Neues zur Landebahn – doch Fluglärm in Bauschheim!

Es ist und bleibt ganz schlimm. Jetzt hat sich der Herr Spitzenkandidat der CDU zu seinen Fraport Freunden aufgemacht, um sich über die Verlärmung seiner Schäfchen nicht nur über die Rüsselhomepage zu informieren, sondern vor Ort. Zurück kehrt er mit der Aussage, dass es im Norden Rüsselsheims leiser wird, aber für Königstädten lauter. Welch Neuheit. Außerdem sind alle zufrieden, da der Baufortschritt gut voran geht.
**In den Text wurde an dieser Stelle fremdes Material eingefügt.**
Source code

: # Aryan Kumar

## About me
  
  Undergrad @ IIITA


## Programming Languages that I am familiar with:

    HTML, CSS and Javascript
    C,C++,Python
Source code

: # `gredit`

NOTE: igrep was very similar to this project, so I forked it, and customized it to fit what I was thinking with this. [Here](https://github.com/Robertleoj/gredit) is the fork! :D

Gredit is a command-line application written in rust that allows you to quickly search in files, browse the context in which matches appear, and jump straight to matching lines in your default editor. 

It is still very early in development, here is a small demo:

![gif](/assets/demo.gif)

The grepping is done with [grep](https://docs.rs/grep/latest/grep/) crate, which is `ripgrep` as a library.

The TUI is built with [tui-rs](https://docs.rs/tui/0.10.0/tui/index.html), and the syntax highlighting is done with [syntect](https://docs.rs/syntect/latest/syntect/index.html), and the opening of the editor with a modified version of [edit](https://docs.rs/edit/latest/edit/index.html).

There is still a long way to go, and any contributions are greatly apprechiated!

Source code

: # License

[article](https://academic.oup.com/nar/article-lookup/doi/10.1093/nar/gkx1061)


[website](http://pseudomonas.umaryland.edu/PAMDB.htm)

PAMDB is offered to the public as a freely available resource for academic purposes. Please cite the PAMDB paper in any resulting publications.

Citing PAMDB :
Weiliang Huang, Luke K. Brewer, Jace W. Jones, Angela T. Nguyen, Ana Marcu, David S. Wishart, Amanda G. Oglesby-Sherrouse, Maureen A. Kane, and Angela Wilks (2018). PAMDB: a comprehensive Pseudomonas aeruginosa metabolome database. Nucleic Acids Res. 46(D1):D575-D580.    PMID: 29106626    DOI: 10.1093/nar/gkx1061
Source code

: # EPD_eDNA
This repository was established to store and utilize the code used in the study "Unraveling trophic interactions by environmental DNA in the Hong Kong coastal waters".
Danke Fraport. Danke CDU. Doch wo bleiben die Forderungen der CDU an Fraport? Leider Fehlanzeige. Königstädten wird am Reißbrett in zwei Lärmzonen aufgeteilt. 1 und 2, wie aus der Grafik des Mainspitzlinks ersichtlich ist. Die Trennlinie geht Quer durch die betroffenen Gebiete. Während der eine noch in den Genuss der Schallschutzmaßnahmen kommt, schaut der Nachbar in die Röhre. Oder bekommt die Schallwelle vorher gesagt, dass sie jenseits dieser Linie abrupt eine Dezibelabsenkung vornehmen muss.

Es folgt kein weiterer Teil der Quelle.